Materials and Methods
A fused-silica capillary and a background electrolyte containing 5 mmol/L 2,6-pyridinedicarboxylic acid (PDCA) and 0.1 mmol/L cetyltrimethylammonium bromide (CTAB) (pH 5.74) were used. Separation was performed at 28 kV and monitored at 200 nm. Fresh human urine was diluted 1:20, filtered, and used to prepare matrix-matched calibrators (10–750 µmol/L). Linearity, precision, sensitivity, and accuracy were assessed according to International Council for Harmonisation validation guidelines, using spiked urine samples.
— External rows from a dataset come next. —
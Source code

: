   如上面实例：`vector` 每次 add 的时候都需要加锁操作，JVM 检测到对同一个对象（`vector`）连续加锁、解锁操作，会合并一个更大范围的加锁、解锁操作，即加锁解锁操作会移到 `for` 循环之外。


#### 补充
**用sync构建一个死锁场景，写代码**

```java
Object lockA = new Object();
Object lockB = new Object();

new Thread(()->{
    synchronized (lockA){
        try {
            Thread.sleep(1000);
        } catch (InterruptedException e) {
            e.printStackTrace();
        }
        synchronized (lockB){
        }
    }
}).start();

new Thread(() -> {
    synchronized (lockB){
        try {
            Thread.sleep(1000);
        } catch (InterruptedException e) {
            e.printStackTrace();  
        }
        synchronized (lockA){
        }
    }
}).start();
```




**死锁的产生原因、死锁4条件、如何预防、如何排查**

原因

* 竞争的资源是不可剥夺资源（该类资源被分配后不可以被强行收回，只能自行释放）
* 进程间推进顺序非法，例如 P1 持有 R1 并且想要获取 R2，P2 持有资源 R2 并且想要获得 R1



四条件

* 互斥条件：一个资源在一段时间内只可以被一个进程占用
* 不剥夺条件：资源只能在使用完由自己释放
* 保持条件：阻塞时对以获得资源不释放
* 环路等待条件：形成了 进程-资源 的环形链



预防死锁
Electropherograms from healthy control urine, EMA-spiked urine, and urine from a patient with EE illustrated the applicability.
Results
Under optimized conditions, EMA migrated at approximately 2.0 min with baseline resolution from endogenous components. Calibration was linear between 10 and 750 µmol/L (R² = 0.99920). Within-run precision, expressed as relative standard deviation (%), was 0.17% for migration time and 0.89% for corrected peak area, while between-day precision for peak area was 1.91%. The limits of detection and quantification were 11.78 and 39.3 µmol/L, respectively. Recovery in spiked urine ranged from 96 ± 2% to 98 ± 2%.
Conclusion
The CE–UV method enables rapid, reliable quantification of urinary EMA with minimal sample preparation. Its short analysis time and modest instrumentation requirements support its use for first-line screening and monitoring of EE, with GC–MS reserved for confirmatory analyses.